Your task is to copy each line of the material that includes "instance".

________________________

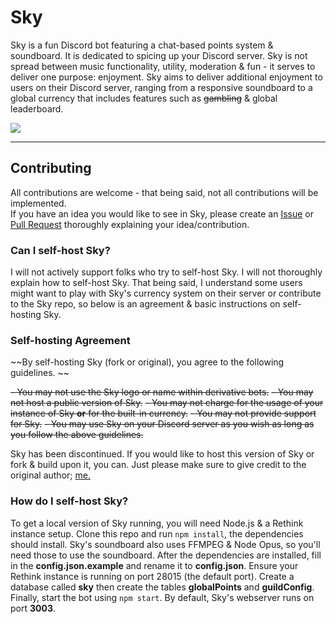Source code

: # Sky

Sky is a fun Discord bot featuring a chat-based points system & soundboard. It is dedicated to spicing up your Discord server. Sky is not spread between music functionality, utility, moderation & fun - it serves to deliver one purpose: enjoyment. Sky aims to deliver additional enjoyment to users on their Discord server, ranging from a responsive soundboard to a global currency that includes features such as ~~gambling~~ & global leaderboard.


[![](https://discordapp.com/api/guilds/395189137981964288/embed.png?style=banner2)](https://jellz.fun/discord)

---

## Contributing

All contributions are welcome - that being said, not all contributions will be implemented.  
If you have an idea you would like to see in Sky, please create an [Issue](https://github.com/jellz/sky/issues) or [Pull Request](https://github.com/jellz/sky/pulls) thoroughly explaining your idea/contribution.  

### Can I self-host Sky?

I will not actively support folks who try to self-host Sky. I will not thoroughly explain how to self-host Sky. That being said, I understand some users might want to play with Sky's currency system on their server or contribute to the Sky repo, so below is an agreement & basic instructions on self-hosting Sky.

### Self-hosting Agreement

~~By self-hosting Sky (fork or original), you agree to the following guidelines.  ~~

~~- You may not use the Sky logo or name within derivative bots.~~
~~- You may not host a public version of Sky.~~
~~- You may not charge for the usage of your instance of Sky **or** for the built-in currency.~~
~~- You may not provide support for Sky.~~
~~- You may use Sky on your Discord server as you wish as long as you follow the above guidelines.~~

Sky has been discontinued. If you would like to host this version of Sky or fork & build upon it, you can. Just please make sure to give credit to the original author; [me.](https://github.com/jellz)

### How do I self-host Sky?

To get a local version of Sky running, you will need Node.js & a Rethink instance setup. Clone this repo and run `npm install`, the dependencies should install. Sky's soundboard also uses FFMPEG & Node Opus, so you'll need those to use the soundboard. After the dependencies are installed, fill in the **config.json.example** and rename it to **config.json**. Ensure your Rethink instance is running on port 28015 (the default port). Create a database called **sky** then create the tables **globalPoints** and **guildConfig**. Finally, start the bot using `npm start`. By default, Sky's webserver runs on port **3003**.
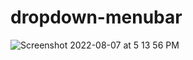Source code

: # dropdown-menubar
![Screenshot 2022-08-07 at 5 13 56 PM](https://user-images.githubusercontent.com/78723011/183289069-2bc9ba97-674e-4997-b8ce-f8d18b1514dc.png)
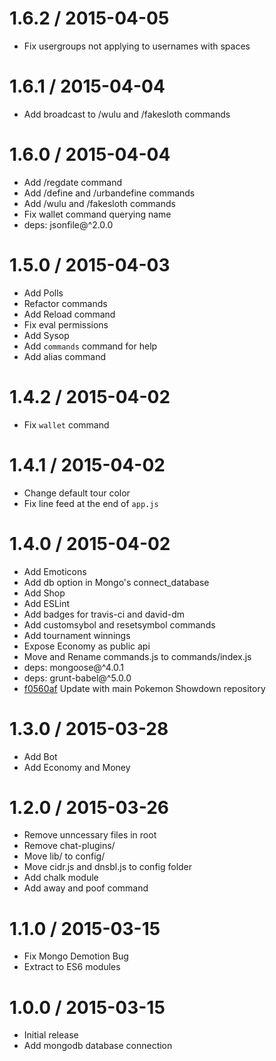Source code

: 1.6.2 / 2015-04-05
==================

  * Fix usergroups not applying to usernames with spaces

1.6.1 / 2015-04-04
==================

  * Add broadcast to /wulu and /fakesloth commands

1.6.0 / 2015-04-04
==================

  * Add /regdate command
  * Add /define and /urbandefine commands
  * Add /wulu and /fakesloth commands
  * Fix wallet command querying name
  * deps: jsonfile@^2.0.0

1.5.0 / 2015-04-03
==================

  * Add Polls
  * Refactor commands
  * Add Reload command
  * Fix eval permissions
  * Add Sysop
  * Add `commands` command for help
  * Add alias command

1.4.2 / 2015-04-02
==================

  * Fix `wallet` command

1.4.1 / 2015-04-02
==================

  * Change default tour color
  * Fix line feed at the end of `app.js`

1.4.0 / 2015-04-02
==================

  * Add Emoticons
  * Add db option in Mongo's connect_database
  * Add Shop
  * Add ESLint
  * Add badges for travis-ci and david-dm
  * Add customsybol and resetsymbol commands
  * Add tournament winnings
  * Expose Economy as public api
  * Move and Rename commands.js to commands/index.js
  * deps: mongoose@^4.0.1
  * deps: grunt-babel@^5.0.0
  * [f0560af][f0560af] Update with main Pokemon Showdown repository

[f0560af]: https://github.com/FakeSloth/wulu/commit/f0560afbc739da2a6779636783f6bb8c3ec2b154

1.3.0 / 2015-03-28
==================

  * Add Bot
  * Add Economy and Money

1.2.0 / 2015-03-26
==================

  * Remove unncessary files in root
  * Remove chat-plugins/
  * Move lib/ to config/
  * Move cidr.js and dnsbl.js to config folder
  * Add chalk module
  * Add away and poof command

1.1.0 / 2015-03-15
==================

  * Fix Mongo Demotion Bug
  * Extract to ES6 modules

1.0.0 / 2015-03-15
==================

  * Initial release
  * Add mongodb database connection
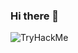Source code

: ### Hi there 👋


<script src="https://tryhackme.com/badge/688396"></script>


<img src="https://tryhackme-badges.s3.amazonaws.com/afph0x.png" alt="TryHackMe">

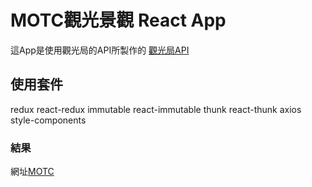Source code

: # MOTC觀光景觀 React App

這App是使用觀光局的API所製作的
[觀光局API](https://ptx.transportdata.tw/MOTC)

## 使用套件

redux react-redux immutable react-immutable thunk react-thunk axios style-components 

### 結果

網址[MOTC](https://vincent19961112.github.io/MOTC)

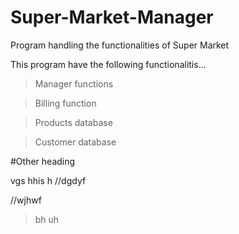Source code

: # Super-Market-Manager
Program handling the functionalities of Super Market

This program have the following functionalitis...
> Manager functions

> Billing function

> Products database

> Customer database

#Other heading

vgs hhis h
//dgdyf

//wjhwf

>bh uh
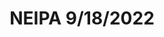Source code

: ---
title: NEIPA 9/18/2022
bjcp_cat: Double IPA (22 A)
brew_date: September 18, 2022
type: homebrew_recipe
short_description: 
page_url: /recipes/NEIPA_9_18_2022.html
---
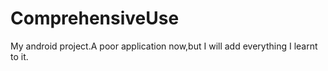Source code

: # ComprehensiveUse
My android project.A poor application now,but I will add everything I learnt to it.
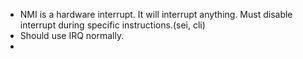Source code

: - NMI is a hardware interrupt. It will interrupt anything. Must disable interrupt during specific instructions.(sei, cli)
- Should use IRQ normally.
- 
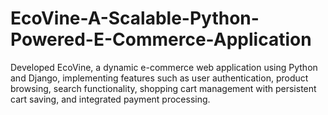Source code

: # EcoVine-A-Scalable-Python-Powered-E-Commerce-Application
Developed EcoVine, a dynamic e-commerce web application using Python and Django, implementing features such as user authentication, product browsing, search functionality, shopping cart management with persistent cart saving, and integrated payment processing. 

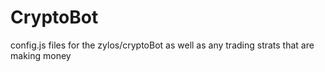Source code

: # CryptoBot
config.js files for the zylos/cryptoBot as well as any trading strats that are making money

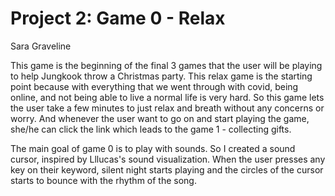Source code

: # Project 2: Game 0 - Relax
Sara Graveline

This game is the beginning of the final 3 games that the user will be playing to help Jungkook throw a Christmas party.
This relax game is the starting point because with everything that we went through with covid, being online, and not being able to live a normal life is very hard.
So this game lets the user take a few minutes to just relax and breath without any concerns or worry. And whenever the user want to go on and start playing the game, she/he can click the link which leads to the game 1 - collecting gifts.

The main goal of game 0 is to play with sounds. So I created a sound cursor, inspired by Lllucas's sound visualization.
When the user presses any key on their keyword, silent night starts playing and the circles of the cursor starts to bounce with the rhythm of the song.
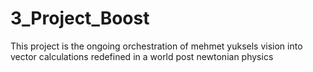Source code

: # 3_Project_Boost
This project is the ongoing orchestration of mehmet yuksels vision into vector calculations redefined in a world  post newtonian physics  
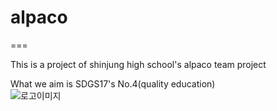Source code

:# alpaco
===  


This is a project of shinjung high school's alpaco team project  

What we aim is SDGS17's No.4(quality education)  
![로고이미지](https://as2.ftcdn.net/v2/jpg/04/91/94/15/1000_F_491941523_mKIlGGT6idSIqS4f0LmxBhClhYPGCWQx.jpg)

________________________

▶ _Task output_
~~- You may not charge for the usage of your instance of Sky **or** for the built-in currency.~~
To get a local version of Sky running, you will need Node.js & a Rethink instance setup. Clone this repo and run `npm install`, the dependencies should install. Sky's soundboard also uses FFMPEG & Node Opus, so you'll need those to use the soundboard. After the dependencies are installed, fill in the **config.json.example** and rename it to **config.json**. Ensure your Rethink instance is running on port 28015 (the default port). Create a database called **sky** then create the tables **globalPoints** and **guildConfig**. Finally, start the bot using `npm start`. By default, Sky's webserver runs on port **3003**.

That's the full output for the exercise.